Collected data
#####
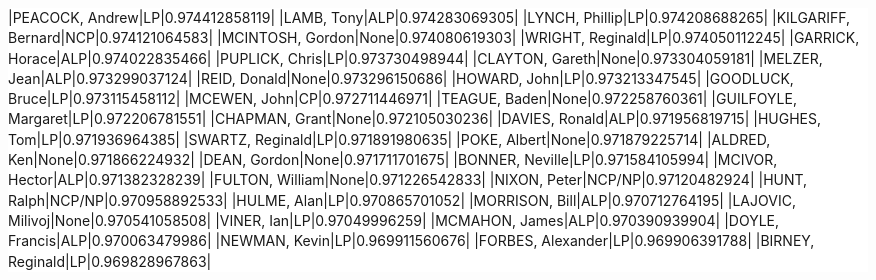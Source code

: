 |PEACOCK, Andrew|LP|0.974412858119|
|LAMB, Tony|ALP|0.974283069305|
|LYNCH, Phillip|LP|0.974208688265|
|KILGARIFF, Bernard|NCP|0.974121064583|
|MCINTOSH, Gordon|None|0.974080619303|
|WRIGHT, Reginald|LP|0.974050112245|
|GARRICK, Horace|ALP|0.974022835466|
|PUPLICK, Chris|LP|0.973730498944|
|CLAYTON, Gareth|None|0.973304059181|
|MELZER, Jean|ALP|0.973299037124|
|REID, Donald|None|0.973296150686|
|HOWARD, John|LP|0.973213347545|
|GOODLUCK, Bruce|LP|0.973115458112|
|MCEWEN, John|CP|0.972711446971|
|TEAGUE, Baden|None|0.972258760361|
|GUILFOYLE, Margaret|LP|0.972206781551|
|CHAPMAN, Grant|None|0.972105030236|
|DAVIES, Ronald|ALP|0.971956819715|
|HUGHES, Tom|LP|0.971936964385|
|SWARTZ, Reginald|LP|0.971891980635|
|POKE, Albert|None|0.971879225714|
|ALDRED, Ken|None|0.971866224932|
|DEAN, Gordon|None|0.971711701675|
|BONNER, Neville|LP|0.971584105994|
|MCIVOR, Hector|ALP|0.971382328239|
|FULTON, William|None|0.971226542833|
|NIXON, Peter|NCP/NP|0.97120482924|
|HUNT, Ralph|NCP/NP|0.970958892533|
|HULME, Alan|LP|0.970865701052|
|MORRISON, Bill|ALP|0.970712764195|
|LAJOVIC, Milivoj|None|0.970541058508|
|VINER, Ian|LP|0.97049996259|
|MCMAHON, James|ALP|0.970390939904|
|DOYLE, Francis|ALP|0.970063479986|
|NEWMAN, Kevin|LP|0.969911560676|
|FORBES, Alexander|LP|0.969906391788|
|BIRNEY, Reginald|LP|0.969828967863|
#####
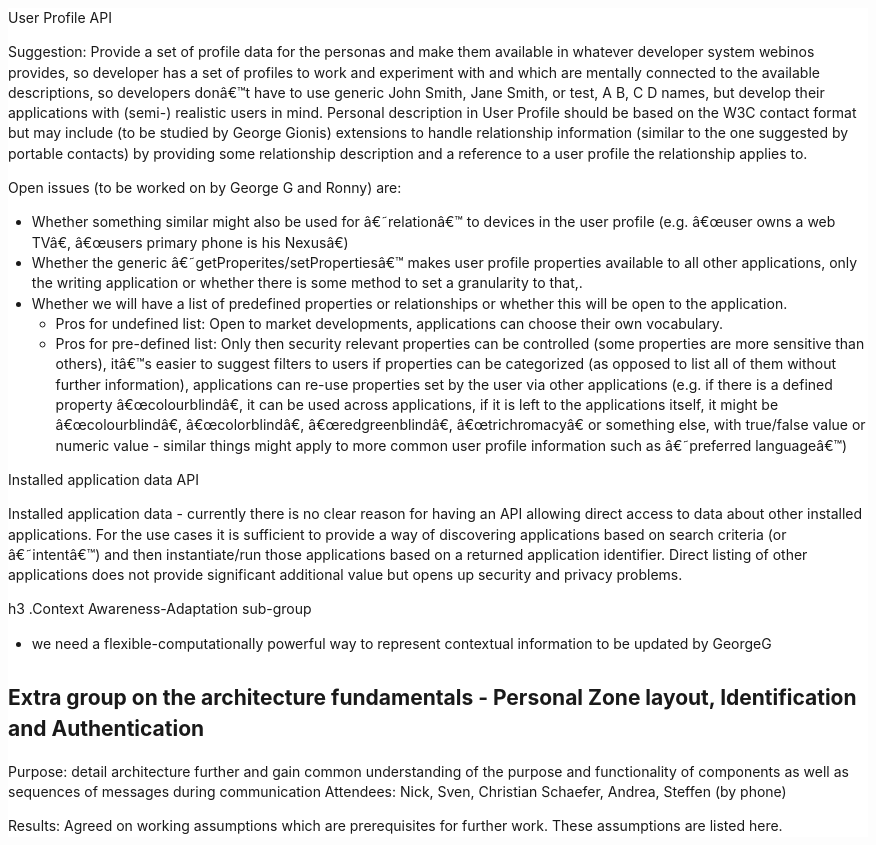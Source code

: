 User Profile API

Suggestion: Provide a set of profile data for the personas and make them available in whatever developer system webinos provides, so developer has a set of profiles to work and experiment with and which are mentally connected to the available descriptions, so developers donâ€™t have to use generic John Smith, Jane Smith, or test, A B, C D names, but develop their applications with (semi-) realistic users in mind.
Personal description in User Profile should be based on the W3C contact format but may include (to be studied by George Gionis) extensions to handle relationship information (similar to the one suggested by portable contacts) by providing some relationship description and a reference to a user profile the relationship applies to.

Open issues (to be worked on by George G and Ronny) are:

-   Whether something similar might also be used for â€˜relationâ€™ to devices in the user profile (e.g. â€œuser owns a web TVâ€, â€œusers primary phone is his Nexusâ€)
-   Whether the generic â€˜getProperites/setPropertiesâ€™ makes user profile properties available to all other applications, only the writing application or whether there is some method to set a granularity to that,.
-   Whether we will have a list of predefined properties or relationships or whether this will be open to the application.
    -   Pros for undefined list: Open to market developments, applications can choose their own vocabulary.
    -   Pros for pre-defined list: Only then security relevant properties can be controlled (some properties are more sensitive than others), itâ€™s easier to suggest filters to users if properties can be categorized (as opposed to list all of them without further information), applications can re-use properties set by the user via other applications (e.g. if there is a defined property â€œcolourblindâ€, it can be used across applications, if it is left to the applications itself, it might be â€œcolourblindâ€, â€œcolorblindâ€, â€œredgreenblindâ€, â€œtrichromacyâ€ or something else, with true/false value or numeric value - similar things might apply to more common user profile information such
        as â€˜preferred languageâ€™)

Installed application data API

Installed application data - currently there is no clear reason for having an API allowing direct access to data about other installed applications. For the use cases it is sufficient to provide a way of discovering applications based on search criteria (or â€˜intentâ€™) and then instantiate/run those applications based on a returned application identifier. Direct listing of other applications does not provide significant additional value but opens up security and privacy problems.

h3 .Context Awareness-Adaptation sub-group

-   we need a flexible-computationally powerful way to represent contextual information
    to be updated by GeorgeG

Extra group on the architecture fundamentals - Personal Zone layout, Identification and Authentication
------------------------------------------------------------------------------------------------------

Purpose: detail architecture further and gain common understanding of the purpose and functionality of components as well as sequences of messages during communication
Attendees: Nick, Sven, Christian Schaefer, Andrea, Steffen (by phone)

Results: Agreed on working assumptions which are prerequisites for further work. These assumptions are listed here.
#####
Run a filter over the data above and keep each line that contains the word "information".

§ **YOUR RESPONSE**:
Personal description in User Profile should be based on the W3C contact format but may include (to be studied by George Gionis) extensions to handle relationship information (similar to the one suggested by portable contacts) by providing some relationship description and a reference to a user profile the relationship applies to.
    -   Pros for pre-defined list: Only then security relevant properties can be controlled (some properties are more sensitive than others), itâ€™s easier to suggest filters to users if properties can be categorized (as opposed to list all of them without further information), applications can re-use properties set by the user via other applications (e.g. if there is a defined property â€œcolourblindâ€, it can be used across applications, if it is left to the applications itself, it might be â€œcolourblindâ€, â€œcolorblindâ€, â€œredgreenblindâ€, â€œtrichromacyâ€ or something else, with true/false value or numeric value - similar things might apply to more common user profile information such
-   we need a flexible-computationally powerful way to represent contextual information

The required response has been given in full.